→ **INPUT FOR THIS TASK**
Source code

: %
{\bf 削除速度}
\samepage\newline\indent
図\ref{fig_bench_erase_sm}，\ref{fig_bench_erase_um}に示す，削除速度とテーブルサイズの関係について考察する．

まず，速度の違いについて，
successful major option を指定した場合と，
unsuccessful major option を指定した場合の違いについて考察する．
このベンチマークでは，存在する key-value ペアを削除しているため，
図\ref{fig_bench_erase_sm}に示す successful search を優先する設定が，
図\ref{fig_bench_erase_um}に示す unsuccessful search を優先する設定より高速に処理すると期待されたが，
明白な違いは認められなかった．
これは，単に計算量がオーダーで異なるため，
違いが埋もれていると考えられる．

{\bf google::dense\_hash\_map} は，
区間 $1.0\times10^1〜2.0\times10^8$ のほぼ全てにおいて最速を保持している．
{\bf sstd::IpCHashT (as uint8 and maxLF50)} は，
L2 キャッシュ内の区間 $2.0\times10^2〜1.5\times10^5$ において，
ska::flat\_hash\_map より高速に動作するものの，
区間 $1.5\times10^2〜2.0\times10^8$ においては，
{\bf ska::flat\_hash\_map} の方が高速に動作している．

→ **TASK PROMPT**
Show the lines of the records that contain the word "unsuccessful".

→ **SOLUTION**
unsuccessful major option を指定した場合の違いについて考察する．
図\ref{fig_bench_erase_um}に示す unsuccessful search を優先する設定より高速に処理すると期待されたが，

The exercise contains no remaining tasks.